Przypomnijmy, rolnicy protestują m.in. przeciwko niektórym przepisom Europejskiego Zielonego Ładu, czyli pakietu inicjatyw politycznych mających na celu skierowanie Unii Europejskiej na drogę transformacji ekologicznej i osiągnięcie neutralności klimatycznej do 2050 roku, a także niekontrolowanemu napływowi produktów rolnych z Ukrainy. Na wtorek, 20 lutego zaplanowano liczne manifestacje i blokady na terenie całego kraju, w tym również w Koszalinie.
W godzinach porannych rolnicy zaczęli zjeżdżać się na plac podożynkowy, skąd około godz. 11:00 wyruszyli w dalszą drogę. Część maszyn rolniczych przejechało w kierunku dróg S11 i S6, gdzie zapowiadane są blokady.
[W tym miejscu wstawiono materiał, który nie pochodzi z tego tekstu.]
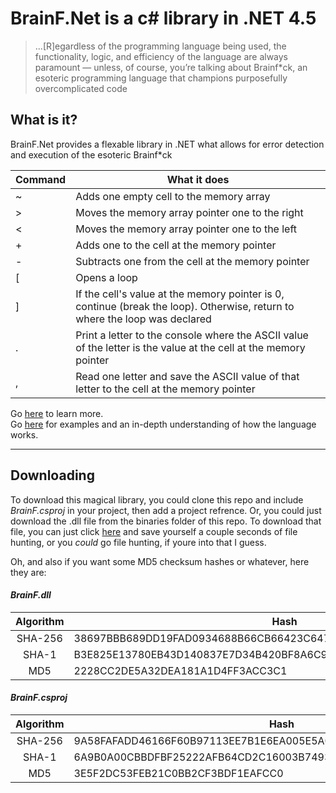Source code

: # BrainF.Net is a c# library in .NET 4.5 

>...[R]egardless of the programming language being used, the functionality, logic, and efficiency of the language are always paramount — unless, of course, you’re talking about Brainf*ck, an esoteric programming language that champions purposefully overcomplicated code

## What is it?

BrainF.Net provides a flexable library in .NET what allows for error detection and execution of the esoteric Brainf*ck  

| Command 	| What it does                                                                                                                	|
|---------	|-----------------------------------------------------------------------------------------------------------------------------	|
|    ~ 	    | Adds one empty cell to the memory array                                                                                     	|
|    >    	| Moves the memory array pointer one to the right                                                                             	|
|    <    	| Moves the memory array pointer one to the left                                                                              	|
|    +    	| Adds one to the cell at the memory pointer                                                                                  	|
|    -    	| Subtracts one from the cell at the memory pointer                                                                           	|
|    [    	| Opens a loop                                                                                                                	|
|    ]    	| If the cell's value at the memory pointer is 0, continue (break the loop). Otherwise, return to where the loop was declared 	|
|    .    	| Print a letter to the console where the ASCII value of the letter is the value at the cell at the memory pointer            	|
|    ,    	| Read one letter and save the ASCII value of that letter to the cell at the memory pointer                                   	|

Go [here](https://en.wikipedia.org/wiki/Brainfuck) to learn more.\
Go [here](https://esolangs.org/wiki/Brainfuck) for examples and an in-depth understanding of how the language works.

---

## Downloading

To download this magical library, you could clone this repo and include *BrainF.csproj* in your project, then add a project refrence. Or, you could just download the .dll file from the binaries folder of this repo. To download that file, you can just click [here](https://github.com/erwijet/BrainF/raw/master/BrainF/bin/Debug/BrainF.dll) and save yourself a couple seconds of file hunting, or you *could* go file hunting, if youre into that I guess.


Oh, and also if you want some MD5 checksum hashes or whatever, here they are:

#### *BrainF.dll*

| Algorithm | Hash                                                            |
|:---------:| ----------------------------------------------------------------|
|  SHA-256  | 38697BBB689DD19FAD0934688B66CB66423C6479A535BBBC031843BA8ABF4DDB|
|  SHA-1    | B3E825E13780EB43D140837E7D34B420BF8A6C9C                        |
|  MD5      | 2228CC2DE5A32DEA181A1D4FF3ACC3C1                                |

#### *BrainF.csproj*

| Algorithm | Hash                                                            |
|:---------:| ----------------------------------------------------------------|
|  SHA-256  | 9A58FAFADD46166F60B97113EE7B1E6EA005E5A082AD80C6CB26C7164B27BF4E|
|  SHA-1    | 6A9B0A00CBBDFBF25222AFB64CD2C16003B7493D                        |
|  MD5      | 3E5F2DC53FEB21C0BB2CF3BDF1EAFCC0                                |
Pięć ciągników pojechało przed delegaturę Urzędu Wojewódzkiego. Tam przekazali na ręce wicewojewody Bartosza Brożyńskiego petycję z listą swoich żądań.
Utrudnienia spowodowane protestem rolników mogą potrwać przez najbliższych kilka dni. Do 27 lutego rolnicy planują blokować m.in. węzeł Gorzebądz na drodze S6 między Koszalinem a Sianowem oraz drogę S11 na wysokości Nowych Bielic.